Why Have You Told Us For Years That It Is, Then?
35 minutes ago
9 comments:
As with below,the explanation that the FT has suggested to square May's Brexit with the evident centrism of he first speech in Downing Street, is that she wanted to increase her majority so she could afford to lose the Tory Brextremists and still stay in power while selling out Brexit more or less completely.Now she doesn't have to bother because she can come back from the negotiations ,(she seems to want to suggest that she's going to spend two years in Brussels), with a Brexit so soft it will be like we're still in and do the bloodied but unbowed number: I fought as hard as I could but with all these remainers and a small majority this is all I could get.The numptiest Brextremists will forgive her and she can get on with a 50's revival programme. Nice to her of Neddies again!
Nice to hear of Neddies again!
There is no such thing as "soft" or "hard" Brexit .
There is only Brexit (reverting to being a sovereign nation) or EU style limited sovereignty (continuing to take our laws from the EU , not being in charge of our immigration policy , supremacy of EU courts , EU arrest warrants rather than extradition hearings etc) .
As soon as I started hearing about "soft" and "hard" , it was obvious it was a confidence trick and that(at best) Brexit would happen in name only .
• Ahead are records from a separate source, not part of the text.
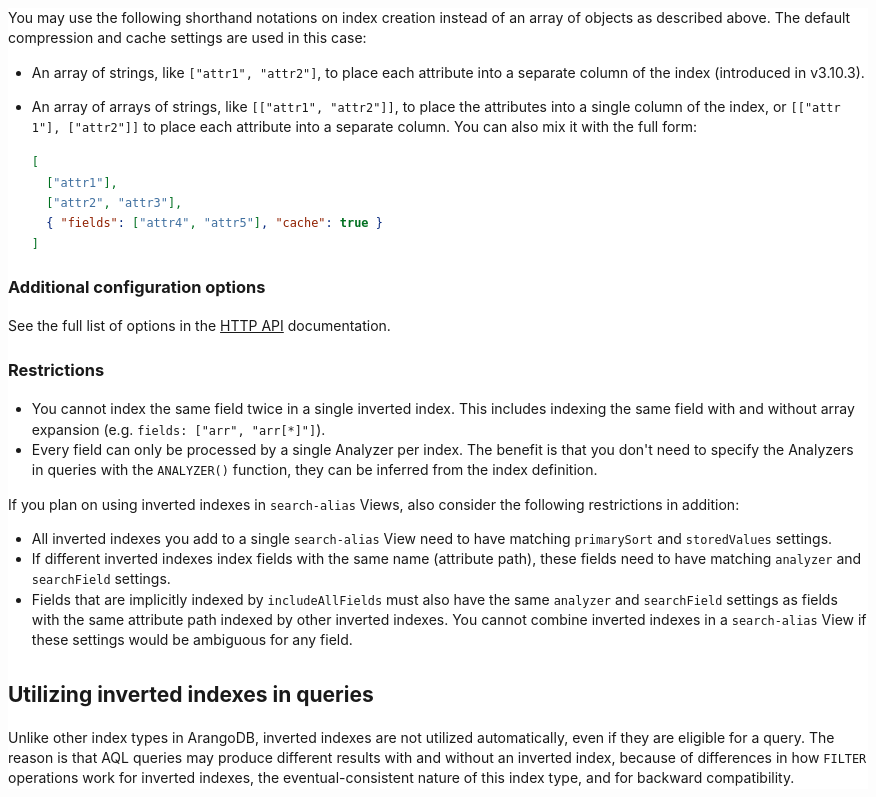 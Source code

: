 You may use the following shorthand notations on index creation instead of
an array of objects as described above. The default compression and cache
settings are used in this case:

- An array of strings, like `["attr1", "attr2"]`, to place each attribute into
  a separate column of the index (introduced in v3.10.3).

- An array of arrays of strings, like `[["attr1", "attr2"]]`, to place the
  attributes into a single column of the index, or `[["attr1"], ["attr2"]]`
  to place each attribute into a separate column. You can also mix it with the
  full form:
  
  ```json
  [
    ["attr1"],
    ["attr2", "attr3"],
    { "fields": ["attr4", "attr5"], "cache": true }
  ]
  ```

### Additional configuration options

See the full list of options in the [HTTP API](../../../develop/http/indexes/inverted.md)
documentation.

### Restrictions

- You cannot index the same field twice in a single inverted index. This includes
  indexing the same field with and without array expansion (e.g.
  `fields: ["arr", "arr[*]"]`).
- Every field can only be processed by a single Analyzer per index. The benefit
  is that you don't need to specify the Analyzers in queries with the `ANALYZER()`
  function, they can be inferred from the index definition.

If you plan on using inverted indexes in `search-alias` Views, also consider the
following restrictions in addition:

- All inverted indexes you add to a single `search-alias` View need to have
  matching `primarySort` and `storedValues` settings.
- If different inverted indexes index fields with the same name (attribute path),
  these fields need to have matching `analyzer` and `searchField` settings.
- Fields that are implicitly indexed by `includeAllFields` must also have
  the same `analyzer` and `searchField` settings as fields with the same
  attribute path indexed by other inverted indexes. You cannot combine inverted
  indexes in a `search-alias` View if these settings would be ambiguous for any
  field.

## Utilizing inverted indexes in queries

Unlike other index types in ArangoDB, inverted indexes are not utilized
automatically, even if they are eligible for a query. The reason is that AQL
queries may produce different results with and without an inverted index,
because of differences in how `FILTER` operations work for inverted indexes,
the eventual-consistent nature of this index type, and for backward compatibility.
What upsets me is that the Remoaners are happy to throw away our demonstrably superior common law , jury trials , habeas corpus , inalienable God given rights for political fashion .
DBC, that's her plan, yes.
S, agreed, but for slightly different reasons.
S, allowing free movement of EU nationals is not really "not being in charge of our immigration policy", all it means is that we have a policy of letting in people from the EU, whilst doing what we like WRT the rest of the world. I'm not sure that any of the other things that you list are part of the "four freedoms".
Now that the Tories no longer have to pander to the xenophobes to win an election or a referendum, they can drop their opposition to free movement and remove a major sticking point to the negotiations about remaining in the single market, which is the bit of the EU we want to keep, whilst dumping all the fedophile crap.
B, depends who "we" are, doesn't it? We can buy and sell from EU member states without being "in single market", you do know that?
M, yes I do, but the problem about not being in the single market is mainly the non-tariff barriers.
@B Less of the euphemisms: the xenophobe element in this country is fascist. It normally doesn't vote because the established parties don't give its nasty supporters a look-in.
In the good old mixed economy days, Oswald Mosley's and Enoch Powell's efforts to rouse the racist mob were looked on with disdain by the Tory Party. Then David Cameron gave them a fantastically ill-thought-out referendum (by A Level standards) and they were in on the ground floor.The Tories will have to get them penned up again: they're not Labour's responsibility.
The fascist scrotes are dependent on homeownerism.Not being keen on taking part in a productive economy, they do not support raising wage levels.
By contrast Germany does well in the EU because Germans fear property prices getting out of hand. If, as MW says, British Capitalism is so wonderfully resilient, it should be able to adapt to a German system where production is paramount not sitting on you arse waiting for property prices to go up.
DBCR, British capitalism may be able to adapt, but the British, never. One of the main differences between nearly all the other countries in Europe and the British is the British obsession with land and the countryside: everyone aspires to being a member of the landed gentry and live off rents. In all the other countries, the countryside is for hicks and peasants. Anyone who is anyone aspires to live in the cities, preferably the capital. (Sweeping generalisation, but true for all that, IMHO.)